- Church: Episcopal Church
- Diocese: Chicago
- Elected: October 20, 1953
- In office: 1954–1971
- Predecessor: Wallace E. Conkling
- Successor: James W. Montgomery
- Previous post: Suffragan Bishop of Dallas (1950-1954)

Orders
- Ordination: June 1933 by William T. Manning
- Consecration: September 29, 1950 by Henry St. George Tucker

Personal details
- Born: June 8, 1906 Bangor, Maine, United States
- Died: July 17, 2001 (aged 95) Sarasota, Florida, United States
- Denomination: Anglican
- Parents: William George Burrill and Clara Mary McCafferty
- Spouse: Elna Jean Thompson
- Children: 2

= Frank Burrill =

American Episcopal bishop (1906–2001)

Gerald Francis Burrill (June 8, 1906 – July 17, 2001) was the eighth bishop of the Episcopal Diocese of Chicago.

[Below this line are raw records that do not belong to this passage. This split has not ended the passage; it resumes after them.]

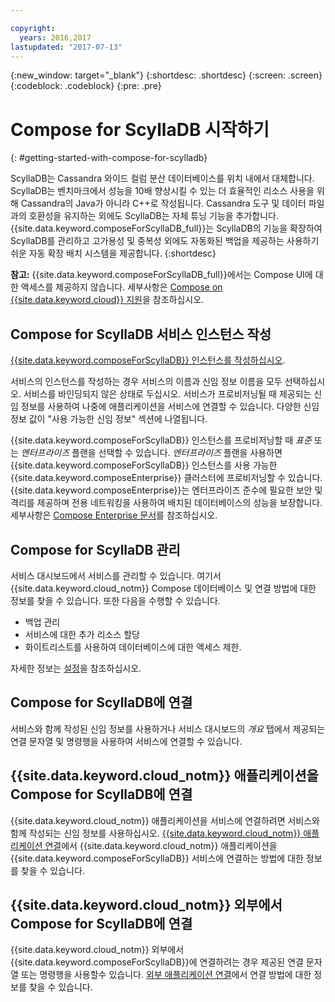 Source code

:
 ```yaml
---

copyright:
  years: 2016,2017
lastupdated: "2017-07-13"
---
```


{:new_window: target="_blank"}
{:shortdesc: .shortdesc}
{:screen: .screen}
{:codeblock: .codeblock}
{:pre: .pre}

# Compose for ScyllaDB 시작하기
{: #getting-started-with-compose-for-scylladb}

ScyllaDB는 Cassandra 와이드 컬럼 분산 데이터베이스를 위치 내에서 대체합니다. ScyllaDB는 벤치마크에서 성능을 10배 향상시킬 수 있는 더 효율적인 리소스 사용을 위해 Cassandra의 Java가 아니라 C++로 작성됩니다. Cassandra 도구 및 데이터 파일과의 호환성을 유지하는 외에도 ScyllaDB는 자체 튜닝 기능을 추가합니다. {{site.data.keyword.composeForScyllaDB_full}}는 ScyllaDB의 기능을 확장하여 ScyllaDB를 관리하고 고가용성 및 중복성 외에도 자동화된 백업을 제공하는 사용하기 쉬운 자동 확장 배치 시스템을 제공합니다.
{:shortdesc}

**참고:** {{site.data.keyword.composeForScyllaDB_full}}에서는 Compose UI에 대한 액세스를 제공하지 않습니다. 세부사항은 [Compose on {{site.data.keyword.cloud}} 지원](https://help.compose.com/docs/bluemix-compose-support)을 참조하십시오.

## Compose for ScyllaDB 서비스 인스턴스 작성

[{{site.data.keyword.composeForScyllaDB}} 인스턴스를 작성하십시오](https://console.ng.bluemix.net/catalog/services/compose-for-scylladb/).

서비스의 인스턴스를 작성하는 경우 서비스의 이름과 신임 정보 이름을 모두 선택하십시오. 서비스를 바인딩되지 않은 상태로 두십시오. 서비스가 프로비저닝될 때 제공되는 신임 정보를 사용하여 나중에 애플리케이션을 서비스에 연결할 수 있습니다. 다양한 신임 정보 값이 "사용 가능한 신임 정보" 섹션에 나열됩니다.

{{site.data.keyword.composeForScyllaDB}} 인스턴스를 프로비저닝할 때 *표준* 또는 *엔터프라이즈* 플랜을 선택할 수 있습니다. *엔터프라이즈* 플랜을 사용하면 {{site.data.keyword.composeForScyllaDB}} 인스턴스를 사용 가능한 {{site.data.keyword.composeEnterprise}} 클러스터에 프로비저닝할 수 있습니다. {{site.data.keyword.composeEnterprise}}는 엔터프라이즈 준수에 필요한 보안 및 격리를 제공하며 전용 네트워킹을 사용하여 배치된 데이터베이스의 성능을 보장합니다. 세부사항은 [Compose Enterprise 문서](../ComposeEnterprise/index.html)를 참조하십시오.

## Compose for ScyllaDB 관리

서비스 대시보드에서 서비스를 관리할 수 있습니다. 여기서 {{site.data.keyword.cloud_notm}} Compose 데이터베이스 및 연결 방법에 대한 정보를 찾을 수 있습니다. 또한 다음을 수행할 수 있습니다.

- 백업 관리
- 서비스에 대한 추가 리소스 할당 
- 화이트리스트를 사용하여 데이터베이스에 대한 액세스 제한. 

자세한 정보는 [설정](./dashboard-settings.html)을 참조하십시오.

## Compose for ScyllaDB에 연결

서비스와 함께 작성된 신임 정보를 사용하거나 서비스 대시보드의 *개요* 탭에서 제공되는 연결 문자열 및 명령행을 사용하여 서비스에 연결할 수 있습니다.

## {{site.data.keyword.cloud_notm}} 애플리케이션을 Compose for ScyllaDB에 연결

{{site.data.keyword.cloud_notm}} 애플리케이션을 서비스에 연결하려면 서비스와 함께 작성되는 신임 정보를 사용하십시오. [{{site.data.keyword.cloud_notm}} 애플리케이션 연결](./connecting-bluemix-app.html)에서 {{site.data.keyword.cloud_notm}} 애플리케이션을 {{site.data.keyword.composeForScyllaDB}} 서비스에 연결하는 방법에 대한 정보를 찾을 수 있습니다.

## {{site.data.keyword.cloud_notm}} 외부에서 Compose for ScyllaDB에 연결

{{site.data.keyword.cloud_notm}} 외부에서 {{site.data.keyword.composeForScyllaDB}}에 연결하려는 경우 제공된 연결 문자열 또는 명령행을 사용할수 있습니다. [외부 애플리케이션 연결](./connecting-external.html)에서 연결 방법에 대한 정보를 찾을 수 있습니다.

==Early life and education==
Burrill was born on June 8, 1906, in Bangor, Maine, the son of William George Burrill and Clara Mary McCafferty. In 1929 he graduated from the University of Maine with a Bachelor of Arts. After studying at the General Theological Seminary, he graduated with a Bachelor of Sacred Theology in 1932.

==Priest==
Burrill was ordained deacon in 1932 and a priest a year later in 1933. His first post was as priest-in-charge of All Saints Church in Mariners Harbor, Staten Island. In 1935 he became rector of St Paul's Church in Morrisania, Bronx. He also served as a member of the board of religion education in New York in 1939 and later served as its president from 1941 till 1944. He was also president of the New York Churchman's Clericus in 1943 and served as chairman of the commission on church education of the second province in 1944. He served as rector of Christ Church in Williamsport, Pennsylvania from 1946 till 1950.

==Bishop==
Burrill was elected Suffragan Bishop of Dallas on May 30, 1950. He was consecrated on September 29, 1950, by former Presiding Bishop Henry St. George Tucker as chief consecrator in St Matthew's Cathedral in Dallas, Texas. In 1954, he was elected Bishop of Chicago. While in Chicago he established the Church of St James as the permanent cathedral of Chicago after the original Cathedral of St Peter and St Paul was destroyed. He was also instrumental in promoting integration in the 'white' parishes of Chicago and promoting the elections of black clergy as rectors and vicars. Burrill retired on October 1, 1971. After retirement he moved to Sarasota, Florida and assisted the Bishop of Southwest Florida. He died on July 17, 2001.

==Family==
Burrill and his wife Elna had two sons, James and William, the latter having served as Bishop of Rochester.